The headmaster smiled approvingly and explained to Kamilah. It was the first time that Bishop saw her smile. It was a radiant smile, untainted by the world outside. He imagined that once, long ago, her mother had smiled like that. He hoped so. He knew now that he was doing the right thing.
“As you can understand, Mr. Bishop, she is scared but appreciative. She would like to talk to her godmother about it,” the headmaster said.
“I’ll find lodgings in town and await her answer,” Bishop said. “Please tell her that I would be honored if she and her godmother would join me for dinner.” The headmaster hesitated. Bishop grinned. “And you, too, of course.”
The headmaster translated.
Kamilah thanked him and told the headmaster to give him Akila’s address. She asked him to come by at five. Bishop said he would be there.
When she left, the headmaster studied the American. “I think she will go with you,” he said. “That girl has a very adventurous spirit.”
“I’m not surprised,” Bishop said.
“I know Akila wants the best for her, as well. You say you knew her mother?”
“I did, briefly.”
“I only saw her once, for less time than I’ve seen you.
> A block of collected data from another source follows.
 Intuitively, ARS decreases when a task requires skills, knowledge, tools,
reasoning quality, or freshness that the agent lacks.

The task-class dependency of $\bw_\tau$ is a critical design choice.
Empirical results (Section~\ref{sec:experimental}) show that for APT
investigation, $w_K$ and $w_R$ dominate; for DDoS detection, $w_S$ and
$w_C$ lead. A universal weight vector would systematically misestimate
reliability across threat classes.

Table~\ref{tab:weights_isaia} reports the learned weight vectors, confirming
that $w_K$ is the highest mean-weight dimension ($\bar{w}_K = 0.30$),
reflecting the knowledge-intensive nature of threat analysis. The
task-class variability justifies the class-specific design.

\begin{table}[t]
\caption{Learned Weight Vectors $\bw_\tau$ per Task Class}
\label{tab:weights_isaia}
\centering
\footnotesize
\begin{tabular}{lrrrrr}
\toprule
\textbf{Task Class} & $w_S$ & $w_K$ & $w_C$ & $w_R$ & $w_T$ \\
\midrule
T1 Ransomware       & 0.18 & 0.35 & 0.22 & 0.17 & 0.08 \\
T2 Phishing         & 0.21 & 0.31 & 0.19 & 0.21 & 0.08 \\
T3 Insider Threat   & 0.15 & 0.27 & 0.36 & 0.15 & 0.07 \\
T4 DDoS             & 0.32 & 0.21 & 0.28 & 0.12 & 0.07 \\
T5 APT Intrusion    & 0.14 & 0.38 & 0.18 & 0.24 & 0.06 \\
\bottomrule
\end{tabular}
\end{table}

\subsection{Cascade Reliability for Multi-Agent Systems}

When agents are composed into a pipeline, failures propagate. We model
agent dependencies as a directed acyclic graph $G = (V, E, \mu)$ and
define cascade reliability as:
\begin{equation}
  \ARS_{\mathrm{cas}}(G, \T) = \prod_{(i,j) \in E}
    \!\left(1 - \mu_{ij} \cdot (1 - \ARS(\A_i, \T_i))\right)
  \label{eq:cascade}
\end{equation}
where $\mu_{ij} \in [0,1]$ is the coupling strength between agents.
I have often wondered, what was she like?”
“Complicated,” Bishop said.
“She was successful in her work, I am told.”
“She was,” Bishop agreed, “but she kept all that to herself.”
“Why?”
Bishop looked out at the sunbaked street, at the old cars and the occasional cow and sheep. “She had her reasons,” he said. “But I can tell you she loved her daughter more than anything. And I think, in the end, that’s a fitting epitaph for anyone.”
The headmaster considered that as Bishop thanked him, shook his hand, and went off to find a place to spend the night.
And to buy two bus tickets to Islamabad.